Prompt: Look below for the line with "str->int, float->str". Extract that line and each one after it through the last, word for word.
● ● ● ●
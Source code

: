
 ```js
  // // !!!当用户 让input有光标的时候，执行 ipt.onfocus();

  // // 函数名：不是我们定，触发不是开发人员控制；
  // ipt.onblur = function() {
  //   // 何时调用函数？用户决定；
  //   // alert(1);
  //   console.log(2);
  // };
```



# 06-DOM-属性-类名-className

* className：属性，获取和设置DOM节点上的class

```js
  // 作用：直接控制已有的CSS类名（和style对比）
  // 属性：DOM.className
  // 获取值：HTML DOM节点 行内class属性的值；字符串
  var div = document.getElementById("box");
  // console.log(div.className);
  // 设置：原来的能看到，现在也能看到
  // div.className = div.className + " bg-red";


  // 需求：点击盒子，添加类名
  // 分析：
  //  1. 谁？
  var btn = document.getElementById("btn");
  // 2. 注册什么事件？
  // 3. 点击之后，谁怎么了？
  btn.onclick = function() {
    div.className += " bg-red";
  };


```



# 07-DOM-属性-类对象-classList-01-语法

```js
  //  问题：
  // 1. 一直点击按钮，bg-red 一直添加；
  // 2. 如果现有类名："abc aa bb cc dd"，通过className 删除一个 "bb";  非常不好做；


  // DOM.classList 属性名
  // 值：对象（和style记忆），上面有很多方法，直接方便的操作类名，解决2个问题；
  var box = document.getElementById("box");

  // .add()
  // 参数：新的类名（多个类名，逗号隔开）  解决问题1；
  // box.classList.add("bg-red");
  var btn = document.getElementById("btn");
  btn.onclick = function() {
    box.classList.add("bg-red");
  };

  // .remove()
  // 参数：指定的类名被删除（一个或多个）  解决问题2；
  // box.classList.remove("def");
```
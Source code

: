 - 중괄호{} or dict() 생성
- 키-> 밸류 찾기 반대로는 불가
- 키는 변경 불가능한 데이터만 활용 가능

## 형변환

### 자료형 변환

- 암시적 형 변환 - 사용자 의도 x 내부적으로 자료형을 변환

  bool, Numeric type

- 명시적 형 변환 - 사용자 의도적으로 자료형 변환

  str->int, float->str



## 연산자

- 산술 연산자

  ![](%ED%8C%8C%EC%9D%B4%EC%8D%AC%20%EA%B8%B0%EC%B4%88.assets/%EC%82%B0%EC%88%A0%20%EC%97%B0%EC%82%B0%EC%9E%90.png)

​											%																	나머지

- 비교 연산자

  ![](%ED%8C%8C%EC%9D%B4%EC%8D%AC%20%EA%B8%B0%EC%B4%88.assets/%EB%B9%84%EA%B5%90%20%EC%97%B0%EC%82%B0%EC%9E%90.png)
● ● ● ●
Output for this exercise:
  str->int, float->str



## 연산자

- 산술 연산자

  ![](%ED%8C%8C%EC%9D%B4%EC%8D%AC%20%EA%B8%B0%EC%B4%88.assets/%EC%82%B0%EC%88%A0%20%EC%97%B0%EC%82%B0%EC%9E%90.png)

​											%																	나머지

- 비교 연산자

  ![](%ED%8C%8C%EC%9D%B4%EC%8D%AC%20%EA%B8%B0%EC%B4%88.assets/%EB%B9%84%EA%B5%90%20%EC%97%B0%EC%82%B0%EC%9E%90.png)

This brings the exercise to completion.